— EXERCISE OBJECTIVE —
Starting with the line that contains "冒泡 | 可取消 | 介绍", reproduce each line through the end of the entries exactly as written.

----- RAW DATA -----

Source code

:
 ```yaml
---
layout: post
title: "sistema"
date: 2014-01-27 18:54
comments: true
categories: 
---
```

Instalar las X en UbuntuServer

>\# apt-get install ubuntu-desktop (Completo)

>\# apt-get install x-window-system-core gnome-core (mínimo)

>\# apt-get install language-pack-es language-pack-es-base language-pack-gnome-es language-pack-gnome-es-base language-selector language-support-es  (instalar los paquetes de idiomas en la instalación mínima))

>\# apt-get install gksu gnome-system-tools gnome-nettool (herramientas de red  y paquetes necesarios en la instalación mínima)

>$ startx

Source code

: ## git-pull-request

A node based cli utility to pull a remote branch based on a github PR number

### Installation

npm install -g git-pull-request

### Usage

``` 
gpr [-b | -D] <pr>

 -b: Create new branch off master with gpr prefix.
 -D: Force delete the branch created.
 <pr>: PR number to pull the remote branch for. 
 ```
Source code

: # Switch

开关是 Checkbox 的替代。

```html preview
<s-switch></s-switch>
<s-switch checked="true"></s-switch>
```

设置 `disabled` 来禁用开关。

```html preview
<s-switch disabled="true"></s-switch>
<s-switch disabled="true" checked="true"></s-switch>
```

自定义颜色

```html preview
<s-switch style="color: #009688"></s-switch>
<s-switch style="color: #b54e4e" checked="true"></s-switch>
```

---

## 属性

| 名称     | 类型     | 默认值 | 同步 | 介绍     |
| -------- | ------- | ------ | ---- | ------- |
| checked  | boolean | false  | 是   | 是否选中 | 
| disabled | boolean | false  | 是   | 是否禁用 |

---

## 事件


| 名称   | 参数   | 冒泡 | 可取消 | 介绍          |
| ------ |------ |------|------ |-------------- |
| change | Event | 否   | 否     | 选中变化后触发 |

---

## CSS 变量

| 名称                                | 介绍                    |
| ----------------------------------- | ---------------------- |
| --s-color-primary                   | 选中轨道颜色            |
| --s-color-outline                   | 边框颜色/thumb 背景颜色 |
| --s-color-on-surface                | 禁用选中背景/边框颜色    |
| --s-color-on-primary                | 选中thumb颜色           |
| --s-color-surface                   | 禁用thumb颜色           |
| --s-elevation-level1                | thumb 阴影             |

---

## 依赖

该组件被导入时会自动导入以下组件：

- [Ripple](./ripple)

-----

— RESULT OF THE EXERCISE —
| 名称   | 参数   | 冒泡 | 可取消 | 介绍          |
| ------ |------ |------|------ |-------------- |
| change | Event | 否   | 否     | 选中变化后触发 |

---

## CSS 变量

| 名称                                | 介绍                    |
| ----------------------------------- | ---------------------- |
| --s-color-primary                   | 选中轨道颜色            |
| --s-color-outline                   | 边框颜色/thumb 背景颜色 |
| --s-color-on-surface                | 禁用选中背景/边框颜色    |
| --s-color-on-primary                | 选中thumb颜色           |
| --s-color-surface                   | 禁用thumb颜色           |
| --s-elevation-level1                | thumb 阴影             |

---

## 依赖

该组件被导入时会自动导入以下组件：

- [Ripple](./ripple)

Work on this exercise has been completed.